Resolving Interpersonal Conflicts

Money is always a tricky issue in interpersonal relationships. In my case, there were 4 people involved. The CCA’s president (P), treasurer (T), the marketing director (MD) and the logistics director (me). The MD had been collecting supplies and sponsored products using his private transport and was racking up expenses in the course of his duties for the club. As the amount was getting substantial, he made a request to claim his travelling expenses. I was for the idea, as it did not make sense for him to be penalised for doing his part in collecting equipment, after which I was in charge of storing it. P approved the request, naturally. What came as a surprise was that T rejected the idea.

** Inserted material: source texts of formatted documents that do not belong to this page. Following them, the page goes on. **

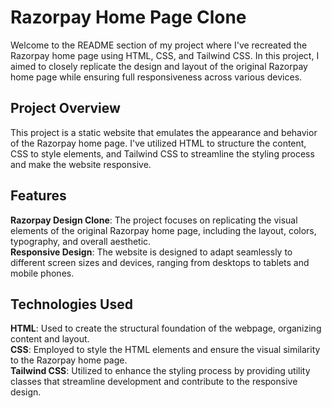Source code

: # Razorpay Home Page Clone
Welcome to the README section of my project where I've recreated the Razorpay home page using HTML, CSS, and Tailwind CSS. In this project, I aimed to closely replicate the design and layout of the original Razorpay home page while ensuring full responsiveness across various devices.

## Project Overview
This project is a static website that emulates the appearance and behavior of the Razorpay home page. I've utilized HTML to structure the content, CSS to style elements, and Tailwind CSS to streamline the styling process and make the website responsive.

## Features
**Razorpay Design Clone**: The project focuses on replicating the visual elements of the original Razorpay home page, including the layout, colors, typography, and overall aesthetic.  
**Responsive Design**: The website is designed to adapt seamlessly to different screen sizes and devices, ranging from desktops to tablets and mobile phones.

## Technologies Used
**HTML**: Used to create the structural foundation of the webpage, organizing content and layout.  
**CSS**: Employed to style the HTML elements and ensure the visual similarity to the Razorpay home page.   
**Tailwind CSS**: Utilized to enhance the styling process by providing utility classes that streamline development and contribute to the responsive design.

She immediately went on to justify her stand, saying that it is hard for MD to claim for transport given that he could not justify the exact distance travelled and the petrol costs. P and I then went on to say that this could be remedied, as the petrol per kilometre and the distance could be calculated from Google maps. However, she did not accept our explanations, saying that such methods would be inaccurate. Having done such claims before, I began to lose my patience. As the disagreement escalated, she went on to insinuate that I am not doing my job as I should be taking a taxi to collect the equipment rather than rely on the MD. 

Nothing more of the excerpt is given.